◆ EXERCISE DESCRIPTION ◆
Provide only the number of lines below that hold "対応するキーボード".

◆ MATERIALS PROVIDED ◆
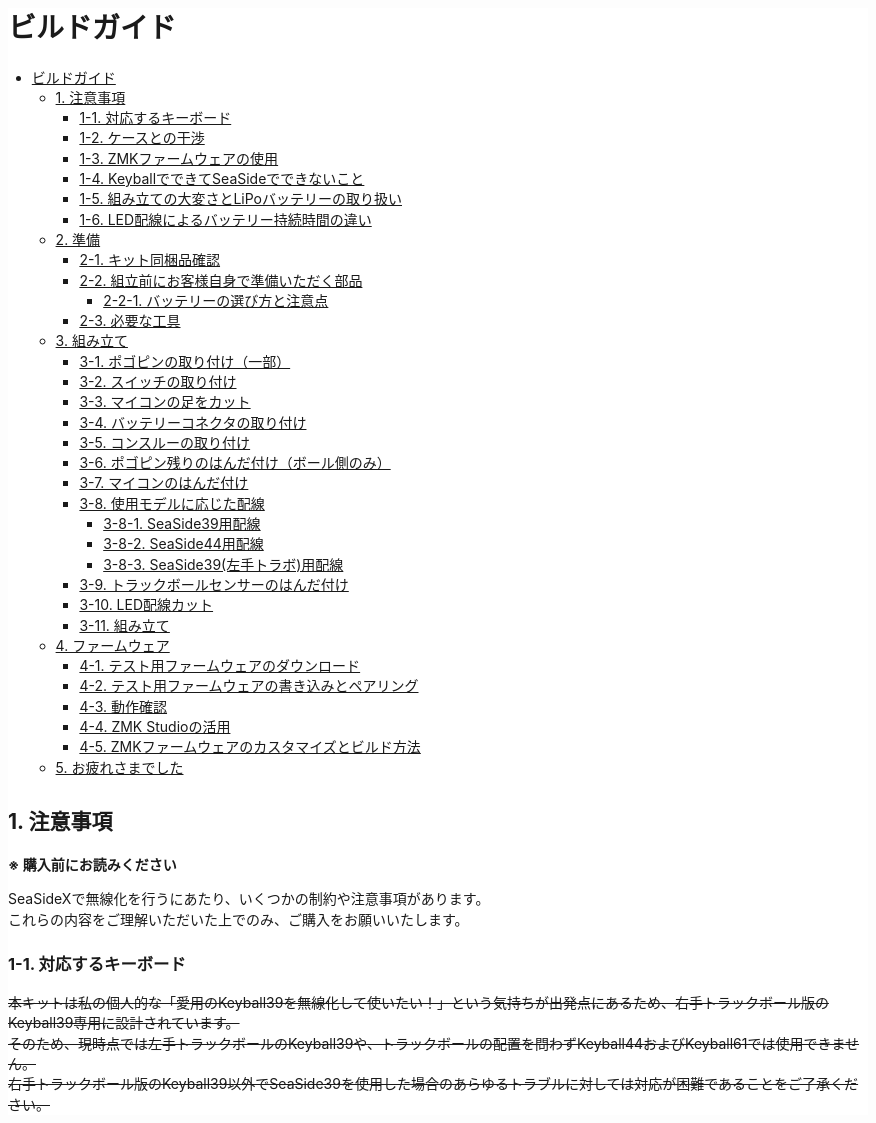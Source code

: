 # ビルドガイド

- [ビルドガイド](#ビルドガイド)
  - [1. 注意事項](#1-注意事項)
    - [1-1. 対応するキーボード](#1-1-対応するキーボード)
    - [1-2. ケースとの干渉](#1-2-ケースとの干渉)
    - [1-3. ZMKファームウェアの使用](#1-3-zmkファームウェアの使用)
    - [1-4. KeyballでできてSeaSideでできないこと](#1-4-keyballでできてseasideでできないこと)
    - [1-5. 組み立ての大変さとLiPoバッテリーの取り扱い](#1-5-組み立ての大変さとlipoバッテリーの取り扱い)
    - [1-6. LED配線によるバッテリー持続時間の違い](#1-6-led配線によるバッテリー持続時間の違い)
  - [2. 準備](#2-準備)
    - [2-1. キット同梱品確認](#2-1-キット同梱品確認)
    - [2-2. 組立前にお客様自身で準備いただく部品](#2-2-組立前にお客様自身で準備いただく部品)
      - [2-2-1. バッテリーの選び方と注意点](#2-2-1-バッテリーの選び方と注意点)
    - [2-3. 必要な工具](#2-3-必要な工具)
  - [3. 組み立て](#3-組み立て)
    - [3-1. ポゴピンの取り付け（一部）](#3-1-ポゴピンの取り付け一部)
    - [3-2. スイッチの取り付け](#3-2-スイッチの取り付け)
    - [3-3. マイコンの足をカット](#3-3-マイコンの足をカット)
    - [3-4. バッテリーコネクタの取り付け](#3-4-バッテリーコネクタの取り付け)
    - [3-5. コンスルーの取り付け](#3-5-コンスルーの取り付け)
    - [3-6. ポゴピン残りのはんだ付け（ボール側のみ）](#3-6-ポゴピン残りのはんだ付けボール側のみ)
    - [3-7. マイコンのはんだ付け](#3-7-マイコンのはんだ付け)
    - [3-8. 使用モデルに応じた配線](#3-8-使用モデルに応じた配線)
      - [3-8-1. SeaSide39用配線](#3-8-1-seaside39用配線)
      - [3-8-2. SeaSide44用配線](#3-8-2-seaside44用配線)
      - [3-8-3. SeaSide39(左手トラボ)用配線](#3-8-3-seaside39左手トラボ用配線)
    - [3-9. トラックボールセンサーのはんだ付け](#3-9-トラックボールセンサーのはんだ付け)
    - [3-10. LED配線カット](#3-10-led配線カット)
    - [3-11. 組み立て](#3-11-組み立て)
  - [4. ファームウェア](#4-ファームウェア)
    - [4-1. テスト用ファームウェアのダウンロード](#4-1-テスト用ファームウェアのダウンロード)
    - [4-2. テスト用ファームウェアの書き込みとペアリング](#4-2-テスト用ファームウェアの書き込みとペアリング)
    - [4-3. 動作確認](#4-3-動作確認)
    - [4-4. ZMK Studioの活用](#4-4-zmk-studioの活用)
    - [4-5. ZMKファームウェアのカスタマイズとビルド方法](#4-5-zmkファームウェアのカスタマイズとビルド方法)
  - [5. お疲れさまでした](#5-お疲れさまでした)


<a id="1-注意事項"></a>
## 1. 注意事項

**※ 購入前にお読みください**

SeaSideXで無線化を行うにあたり、いくつかの制約や注意事項があります。\
これらの内容をご理解いただいた上でのみ、ご購入をお願いいたします。

<a id="1-1-対応するキーボード"></a>
### 1-1. 対応するキーボード

~~本キットは私の個人的な「愛用のKeyball39を無線化して使いたい！」という気持ちが出発点にあるため、右手トラックボール版のKeyball39専用に設計されています。~~\
~~そのため、現時点では左手トラックボールのKeyball39や、トラックボールの配置を問わずKeyball44およびKeyball61では使用できません。~~\
~~右手トラックボール版のKeyball39以外でSeaSide39を使用した場合のあらゆるトラブルに対しては対応が困難であることをご了承ください。~~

◆ OUTPUT BELOW ◆
3